# Source information
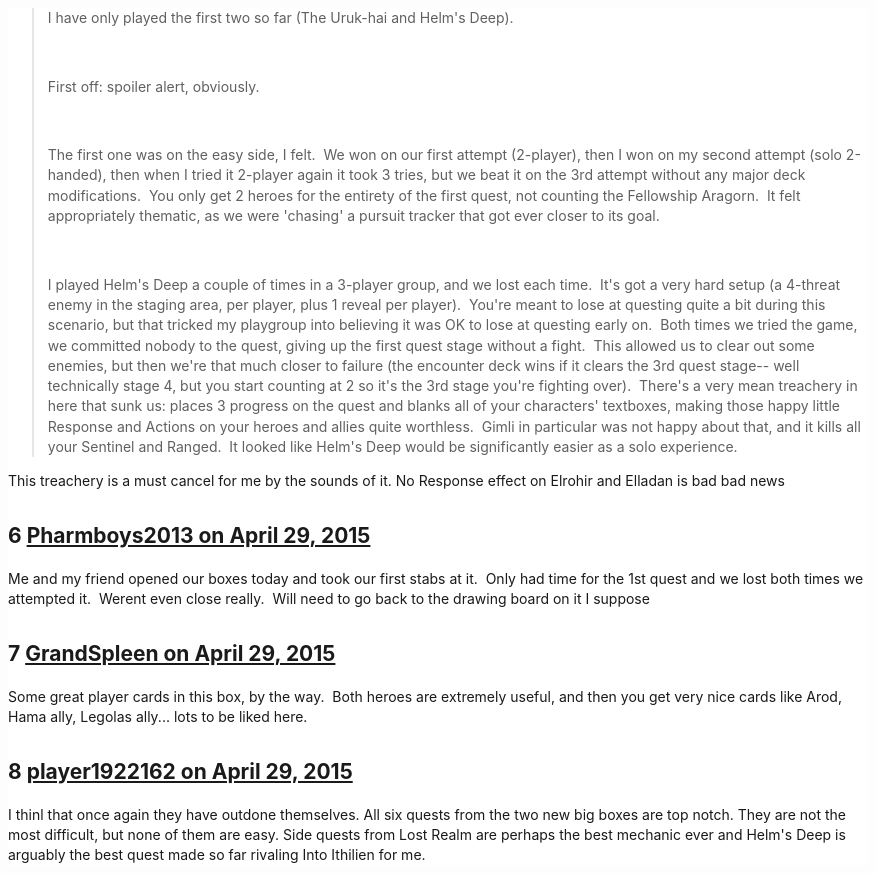 > I have only played the first two so far (The Uruk-hai and Helm's Deep).
> 
>  
> 
> First off: spoiler alert, obviously.
> 
>  
> 
> The first one was on the easy side, I felt.  We won on our first attempt (2-player), then I won on my second attempt (solo 2-handed), then when I tried it 2-player again it took 3 tries, but we beat it on the 3rd attempt without any major deck modifications.  You only get 2 heroes for the entirety of the first quest, not counting the Fellowship Aragorn.  It felt appropriately thematic, as we were 'chasing' a pursuit tracker that got ever closer to its goal.  
> 
>  
> 
> I played Helm's Deep a couple of times in a 3-player group, and we lost each time.  It's got a very hard setup (a 4-threat enemy in the staging area, per player, plus 1 reveal per player).  You're meant to lose at questing quite a bit during this scenario, but that tricked my playgroup into believing it was OK to lose at questing early on.  Both times we tried the game, we committed nobody to the quest, giving up the first quest stage without a fight.  This allowed us to clear out some enemies, but then we're that much closer to failure (the encounter deck wins if it clears the 3rd quest stage-- well technically stage 4, but you start counting at 2 so it's the 3rd stage you're fighting over).  There's a very mean treachery in here that sunk us: places 3 progress on the quest and blanks all of your characters' textboxes, making those happy little Response and Actions on your heroes and allies quite worthless.  Gimli in particular was not happy about that, and it kills all your Sentinel and Ranged.  It looked like Helm's Deep would be significantly easier as a solo experience.  

This treachery is a must cancel for me by the sounds of it. No Response effect on Elrohir and Elladan is bad bad news

## 6 [Pharmboys2013 on April 29, 2015](https://community.fantasyflightgames.com/topic/174488-how-does-everybody-feel-about-sarumans-treason-quests/?do=findComment&comment=1598150)

Me and my friend opened our boxes today and took our first stabs at it.  Only had time for the 1st quest and we lost both times we attempted it.  Werent even close really.  Will need to go back to the drawing board on it I suppose

## 7 [GrandSpleen on April 29, 2015](https://community.fantasyflightgames.com/topic/174488-how-does-everybody-feel-about-sarumans-treason-quests/?do=findComment&comment=1598180)

Some great player cards in this box, by the way.  Both heroes are extremely useful, and then you get very nice cards like Arod, Hama ally, Legolas ally... lots to be liked here.

## 8 [player1922162 on April 29, 2015](https://community.fantasyflightgames.com/topic/174488-how-does-everybody-feel-about-sarumans-treason-quests/?do=findComment&comment=1598239)

I thinl that once again they have outdone themselves. All six quests from the two new big boxes are top notch. They are not the most difficult, but none of them are easy. Side quests from Lost Realm are perhaps the best mechanic ever and Helm's Deep is arguably the best quest made so far rivaling Into Ithilien for me.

# What is expected
Restate precisely, and with nothing added, the lines from the one with "Me and my friend" through the final line of the material.

# Task solution
Me and my friend opened our boxes today and took our first stabs at it.  Only had time for the 1st quest and we lost both times we attempted it.  Werent even close really.  Will need to go back to the drawing board on it I suppose

## 7 [GrandSpleen on April 29, 2015](https://community.fantasyflightgames.com/topic/174488-how-does-everybody-feel-about-sarumans-treason-quests/?do=findComment&comment=1598180)

Some great player cards in this box, by the way.  Both heroes are extremely useful, and then you get very nice cards like Arod, Hama ally, Legolas ally... lots to be liked here.

## 8 [player1922162 on April 29, 2015](https://community.fantasyflightgames.com/topic/174488-how-does-everybody-feel-about-sarumans-treason-quests/?do=findComment&comment=1598239)

I thinl that once again they have outdone themselves. All six quests from the two new big boxes are top notch. They are not the most difficult, but none of them are easy. Side quests from Lost Realm are perhaps the best mechanic ever and Helm's Deep is arguably the best quest made so far rivaling Into Ithilien for me.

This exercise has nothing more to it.